What the task asks:
All of the entries below should be printed exactly; the pictures are to be left out.

[Materials provided — start]

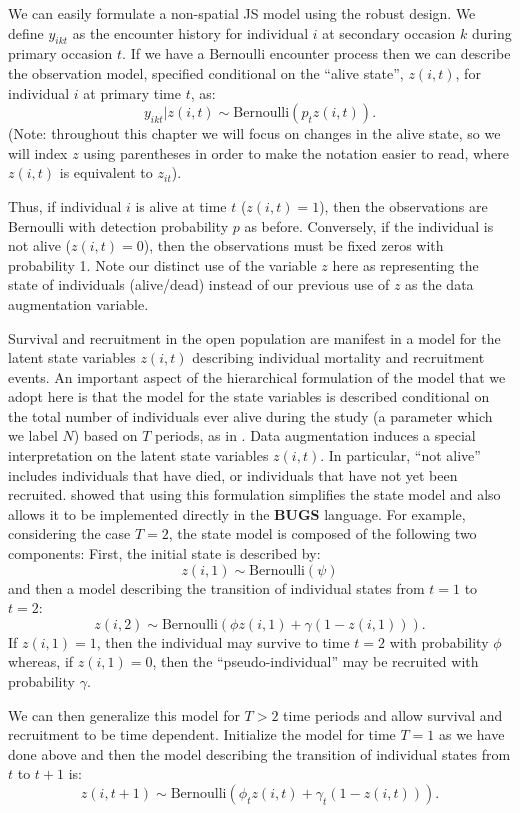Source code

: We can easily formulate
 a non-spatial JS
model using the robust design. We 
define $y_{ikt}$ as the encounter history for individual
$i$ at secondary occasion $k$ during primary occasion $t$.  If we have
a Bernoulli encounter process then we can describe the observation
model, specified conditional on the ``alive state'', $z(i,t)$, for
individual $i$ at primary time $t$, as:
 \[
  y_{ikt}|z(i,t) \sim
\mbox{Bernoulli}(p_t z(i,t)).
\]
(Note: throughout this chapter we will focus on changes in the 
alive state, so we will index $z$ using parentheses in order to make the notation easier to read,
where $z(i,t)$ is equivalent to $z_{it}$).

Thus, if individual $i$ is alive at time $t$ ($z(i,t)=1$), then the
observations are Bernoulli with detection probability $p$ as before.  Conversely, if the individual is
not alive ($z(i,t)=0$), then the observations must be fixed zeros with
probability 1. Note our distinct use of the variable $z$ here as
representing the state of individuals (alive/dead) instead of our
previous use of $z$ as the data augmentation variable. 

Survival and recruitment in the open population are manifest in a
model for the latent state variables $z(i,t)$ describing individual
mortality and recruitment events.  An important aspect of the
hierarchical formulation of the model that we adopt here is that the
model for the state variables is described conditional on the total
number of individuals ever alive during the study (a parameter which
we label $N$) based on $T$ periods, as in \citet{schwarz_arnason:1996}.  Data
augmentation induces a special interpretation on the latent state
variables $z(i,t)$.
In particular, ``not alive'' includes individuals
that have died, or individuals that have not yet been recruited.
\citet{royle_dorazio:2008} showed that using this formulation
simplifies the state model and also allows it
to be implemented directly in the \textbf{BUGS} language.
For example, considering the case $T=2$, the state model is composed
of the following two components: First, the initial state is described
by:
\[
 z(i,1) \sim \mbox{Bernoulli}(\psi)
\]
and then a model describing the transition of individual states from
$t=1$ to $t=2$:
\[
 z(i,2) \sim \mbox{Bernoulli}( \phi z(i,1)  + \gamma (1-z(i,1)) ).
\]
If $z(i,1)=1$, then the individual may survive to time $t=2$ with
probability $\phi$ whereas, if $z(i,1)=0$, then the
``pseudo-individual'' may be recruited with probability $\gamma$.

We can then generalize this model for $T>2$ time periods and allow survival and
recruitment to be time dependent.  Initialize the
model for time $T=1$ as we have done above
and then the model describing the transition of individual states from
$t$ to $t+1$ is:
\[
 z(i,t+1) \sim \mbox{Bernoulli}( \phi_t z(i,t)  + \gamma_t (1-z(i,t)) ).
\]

[Materials provided — finish]

Solution to this exercise:
Source code

: We can easily formulate
 a non-spatial JS
model using the robust design. We 
define $y_{ikt}$ as the encounter history for individual
$i$ at secondary occasion $k$ during primary occasion $t$.  If we have
a Bernoulli encounter process then we can describe the observation
model, specified conditional on the ``alive state'', $z(i,t)$, for
individual $i$ at primary time $t$, as:
 \[
  y_{ikt}|z(i,t) \sim
\mbox{Bernoulli}(p_t z(i,t)).
\]
(Note: throughout this chapter we will focus on changes in the 
alive state, so we will index $z$ using parentheses in order to make the notation easier to read,
where $z(i,t)$ is equivalent to $z_{it}$).

Thus, if individual $i$ is alive at time $t$ ($z(i,t)=1$), then the
observations are Bernoulli with detection probability $p$ as before.  Conversely, if the individual is
not alive ($z(i,t)=0$), then the observations must be fixed zeros with
probability 1. Note our distinct use of the variable $z$ here as
representing the state of individuals (alive/dead) instead of our
previous use of $z$ as the data augmentation variable. 

Survival and recruitment in the open population are manifest in a
model for the latent state variables $z(i,t)$ describing individual
mortality and recruitment events.  An important aspect of the
hierarchical formulation of the model that we adopt here is that the
model for the state variables is described conditional on the total
number of individuals ever alive during the study (a parameter which
we label $N$) based on $T$ periods, as in \citet{schwarz_arnason:1996}.  Data
augmentation induces a special interpretation on the latent state
variables $z(i,t)$.
In particular, ``not alive'' includes individuals
that have died, or individuals that have not yet been recruited.
\citet{royle_dorazio:2008} showed that using this formulation
simplifies the state model and also allows it
to be implemented directly in the \textbf{BUGS} language.
For example, considering the case $T=2$, the state model is composed
of the following two components: First, the initial state is described
by:
\[
 z(i,1) \sim \mbox{Bernoulli}(\psi)
\]
and then a model describing the transition of individual states from
$t=1$ to $t=2$:
\[
 z(i,2) \sim \mbox{Bernoulli}( \phi z(i,1)  + \gamma (1-z(i,1)) ).
\]
If $z(i,1)=1$, then the individual may survive to time $t=2$ with
probability $\phi$ whereas, if $z(i,1)=0$, then the
``pseudo-individual'' may be recruited with probability $\gamma$.

We can then generalize this model for $T>2$ time periods and allow survival and
recruitment to be time dependent.  Initialize the
model for time $T=1$ as we have done above
and then the model describing the transition of individual states from
$t$ to $t+1$ is:
\[
 z(i,t+1) \sim \mbox{Bernoulli}( \phi_t z(i,t)  + \gamma_t (1-z(i,t)) ).
\]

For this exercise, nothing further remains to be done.